I wasn't being entirely fair, though; it was a trick question. Neither ad had a good CTR and therefore neither were winners.
We can't see our competitors' data, so we don't know if their CTRs are similar to ours. What we do know is that whether or not your CTRs are "good" largely depends on your ad position. Ads in higher positions naturally have higher CTRs than those with less prominent placement.
The above chart reflects the average CTRs per ad position, based on our analysis of nearly 100,000 advertiser accounts representing $3 billion in annualized spend. We have a pretty good idea of the bigger picture when it comes to the CTRs real advertisers are actually experiencing.
So the ad in the second position has an average click-through rate of 4%. That's good right? No, that's average. When you were a kid, did you lie awake at night dreaming about how you were going to achieve your goal of growing up to be average? Of course not. Even in the third and fourth positions, 2-3% CTRs are just average, so if this is what you're seeing in your account, you have a lot of room to grow.
Averages are great, but we needed to dig into specific accounts to see just how much variance there is between advertisers. What we found is that CTRs vary widely between advertisers, as you can see in the chart below. Remember, these are not keywords - each blue dot indicates an advertiser account. To keep it clean, we eliminated low activity and low spending accounts.
In this chart, you can see the expected or average CTR curve in orange, but I've also added the green and purple curves, to show you what you should aim for if you want to achieve CTRs two to three times the average.
We can see from this data that there are, indeed, a few stand-out accounts who are killing it and outpacing their competitors by far. What does it take to be one those stand-out advertisers?
The bottom 50% of advertisers are achieving CTRs of average or lower. If you want to be in the Top 15% in the very competitive Google AdWords landscape, you would have to achieve an average CTR across your account two times higher than the average (we call these Awesome Advertisers). Three times the average CTR makes you a Super Awesome Advertiser, which about 1 in 20 advertisers accomplish.
Why not shoot for the stars, though? If you want to be in the top 1%, you need an average CTR six times higher than the standard - we call these "Unicorns." They're rare, but I promise you, AdWords Unicorns exist. They are not inherently better than you are; they simply work harder and optimize better.
Here, you can see in more detail what it takes to be an AdWords Unicorn, with the required CTR for each ad position listed in this table:
So how do they do it? First, we need to understand...
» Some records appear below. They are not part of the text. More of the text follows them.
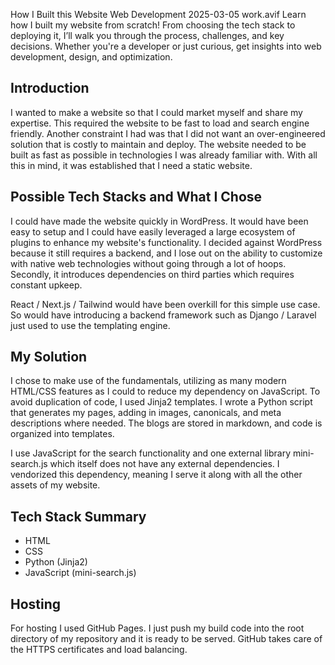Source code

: How I Built this Website
Web Development
2025-03-05
work.avif
Learn how I built my website from scratch! From choosing the tech stack to deploying it, I’ll walk you through the process, challenges, and key decisions. Whether you're a developer or just curious, get insights into web development, design, and optimization.

## Introduction

I wanted to make a website so that I could market myself and share my expertise. This required the website to be fast to load and search engine friendly. Another constraint I had was that I did not want an over-engineered solution that is costly to maintain and deploy. The website needed to be built as fast as possible in technologies I was already familiar with. With all this in mind, it was established that I need a static website.

## Possible Tech Stacks and What I Chose

I could have made the website quickly in WordPress. It would have been easy to setup and I could have easily leveraged a large ecosystem of plugins to enhance my website's functionality. I decided against WordPress because it still requires a backend, and I lose out on the ability to customize with native web technologies without going through a lot of hoops. Secondly, it introduces dependencies on third parties which requires constant upkeep.

React / Next.js / Tailwind would have been overkill for this simple use case. So would have introducing a backend framework such as Django / Laravel just used to use the templating engine.

## My Solution

I chose to make use of the fundamentals, utilizing as many modern HTML/CSS features as I could to reduce my dependency on JavaScript. To avoid duplication of code, I used Jinja2 templates. I wrote a Python script that generates my pages, adding in images, canonicals, and meta descriptions where needed. The blogs are stored in markdown, and code is organized into templates.

I use JavaScript for the search functionality and one external library mini-search.js which itself does not have any external dependencies. I vendorized this dependency, meaning I serve it along with all the other assets of my website.

## Tech Stack Summary

- HTML
- CSS
- Python (Jinja2)
- JavaScript (mini-search.js)

## Hosting

For hosting I used GitHub Pages. I just push my build code into the root directory of my repository and it is ready to be served. GitHub takes care of the HTTPS certificates and load balancing.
Understanding how the AdWords auction works is critical if you are going to optimize and improve your performance.
AdWords is a live auction, much like eBay. Google needs to determine the ranking position for each ad, as well as the cost of each click, in real time for each ad in the auction.
Google uses Ad Rank to help determine your placement in the auction and your CPC. This is calculated by multiplying the maximum cost per click bid (the most you're willing to pay for a click) by your Quality Score (Google's rating of the quality of your ads). (Note: Google recently updated Ad Rank to include the expected performance of ad extensions, but the basic principle is the same.)
In this example, you can see exactly how much Quality Score can affect your performance in this live auction. The top advertiser, who achieved the #1 ad position, had a Max Bid $2 lower than his competitor, yet his Quality Score and therefore Ad Rank are far higher, resulting in a better position and lower CPC:
Google does this because they don't get paid if no one clicks on their ads, so they give preference to the ads most likely to succeed.
Yes, yes it is.
We've found that the average Quality Score is roughly 5.1 out of 10.
If you have an above average Quality Score, you can get up to a 50% discount on your cost per click. Conversely, if you have below average Quality Scores, you could pay up to 400% more. Ouch.
CPC is just one metric, though. What about the actual cost per conversion? Here, we've also found an inverse relationship, across billions of dollars of ad spend, that as your QS increases, your cost per conversion decreases because your clicks are so much cheaper.
So how is QS calculated? In general, the higher your CTR, the higher your QS. As you can see in the chart below, though, there is a lot of variance, thanks to ad positioning. As we discussed earlier, ads at the top of the page are predisposed to getting more clicks than those in lower positions.
The blue line at the bottom, for example, is for keywords in position 1.0 to 1.5. Quality Score isn't calculated by your CTR alone, but by whether you're over- or underperforming compared to the expected CTR. In this next graph, you can clearly see just how important your CTRs are to your QS calculation.
It's all relative.
Your Quality Score, which is the key to getting those prominent ad spots, low CPCs and low CPAs, is not entirely based on your CTR. Rather, you need to have ads and keywords above the expected average. That's the key to high Quality Scores.
So what about those unicorns?
We've learned so far that an above average CTR will help you get there, but to be the best of the best takes more.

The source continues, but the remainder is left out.